*** Opening of Data excerpts ***
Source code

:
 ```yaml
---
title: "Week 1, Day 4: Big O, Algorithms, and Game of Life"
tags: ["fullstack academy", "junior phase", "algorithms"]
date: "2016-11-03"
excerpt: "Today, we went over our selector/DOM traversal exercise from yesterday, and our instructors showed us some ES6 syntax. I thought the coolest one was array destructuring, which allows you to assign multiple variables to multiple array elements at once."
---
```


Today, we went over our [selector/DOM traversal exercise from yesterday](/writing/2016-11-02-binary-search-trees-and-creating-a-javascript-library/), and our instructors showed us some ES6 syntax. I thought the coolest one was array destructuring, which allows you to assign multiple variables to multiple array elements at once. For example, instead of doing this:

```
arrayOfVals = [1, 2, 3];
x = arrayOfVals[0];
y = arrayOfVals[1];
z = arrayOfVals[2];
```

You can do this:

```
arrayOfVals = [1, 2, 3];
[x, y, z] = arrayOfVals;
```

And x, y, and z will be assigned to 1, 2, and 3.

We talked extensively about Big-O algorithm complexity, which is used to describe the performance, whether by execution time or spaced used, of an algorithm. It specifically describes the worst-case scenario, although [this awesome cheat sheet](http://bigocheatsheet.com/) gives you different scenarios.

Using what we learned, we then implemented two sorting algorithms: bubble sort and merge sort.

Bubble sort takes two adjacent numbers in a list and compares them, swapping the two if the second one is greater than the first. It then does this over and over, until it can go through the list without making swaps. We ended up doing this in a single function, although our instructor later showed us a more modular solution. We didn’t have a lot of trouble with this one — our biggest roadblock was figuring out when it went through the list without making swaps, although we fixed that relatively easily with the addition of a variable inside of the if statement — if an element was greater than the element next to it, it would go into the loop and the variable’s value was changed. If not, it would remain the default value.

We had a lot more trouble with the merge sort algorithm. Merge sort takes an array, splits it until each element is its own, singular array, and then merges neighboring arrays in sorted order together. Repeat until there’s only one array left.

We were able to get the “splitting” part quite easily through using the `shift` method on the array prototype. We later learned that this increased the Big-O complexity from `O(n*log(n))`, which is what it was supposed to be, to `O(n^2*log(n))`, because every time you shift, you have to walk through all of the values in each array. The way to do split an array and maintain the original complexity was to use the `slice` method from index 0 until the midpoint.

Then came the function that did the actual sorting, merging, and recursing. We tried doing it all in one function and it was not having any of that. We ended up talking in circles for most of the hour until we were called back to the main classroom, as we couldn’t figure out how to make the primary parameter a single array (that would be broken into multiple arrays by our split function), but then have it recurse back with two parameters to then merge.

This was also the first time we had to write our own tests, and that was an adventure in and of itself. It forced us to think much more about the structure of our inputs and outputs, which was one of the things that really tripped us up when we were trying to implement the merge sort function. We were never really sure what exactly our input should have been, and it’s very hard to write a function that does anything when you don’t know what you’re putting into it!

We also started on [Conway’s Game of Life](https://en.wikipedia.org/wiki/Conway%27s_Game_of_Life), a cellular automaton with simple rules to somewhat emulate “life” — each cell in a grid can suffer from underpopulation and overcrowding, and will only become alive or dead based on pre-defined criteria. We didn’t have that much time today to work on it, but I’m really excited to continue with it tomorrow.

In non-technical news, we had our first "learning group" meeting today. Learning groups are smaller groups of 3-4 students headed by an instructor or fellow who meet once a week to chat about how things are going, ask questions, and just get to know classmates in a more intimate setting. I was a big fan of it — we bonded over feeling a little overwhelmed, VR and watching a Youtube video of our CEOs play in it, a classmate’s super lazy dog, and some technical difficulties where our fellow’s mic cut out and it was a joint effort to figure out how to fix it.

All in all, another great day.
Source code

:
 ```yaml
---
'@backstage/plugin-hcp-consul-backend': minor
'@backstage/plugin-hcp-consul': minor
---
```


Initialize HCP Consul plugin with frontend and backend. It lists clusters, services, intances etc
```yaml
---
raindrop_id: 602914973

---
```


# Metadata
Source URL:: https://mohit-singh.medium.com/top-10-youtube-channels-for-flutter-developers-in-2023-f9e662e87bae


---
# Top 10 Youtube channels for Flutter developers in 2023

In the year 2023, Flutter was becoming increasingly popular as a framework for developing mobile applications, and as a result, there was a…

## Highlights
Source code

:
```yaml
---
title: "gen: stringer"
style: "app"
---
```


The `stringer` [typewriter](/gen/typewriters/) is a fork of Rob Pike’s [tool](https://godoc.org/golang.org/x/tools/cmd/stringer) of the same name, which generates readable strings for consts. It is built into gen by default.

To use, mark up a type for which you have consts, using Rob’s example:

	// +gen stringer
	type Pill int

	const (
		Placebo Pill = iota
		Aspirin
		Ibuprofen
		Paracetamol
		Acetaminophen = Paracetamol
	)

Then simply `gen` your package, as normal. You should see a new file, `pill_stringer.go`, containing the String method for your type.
*** Close of Data excerpts ***
## [What is required]
Where in the entries above does the word "arrayOfVals" appear? Copy each line that has it.

## [Result below]
arrayOfVals = [1, 2, 3];
x = arrayOfVals[0];
y = arrayOfVals[1];
z = arrayOfVals[2];
arrayOfVals = [1, 2, 3];
[x, y, z] = arrayOfVals;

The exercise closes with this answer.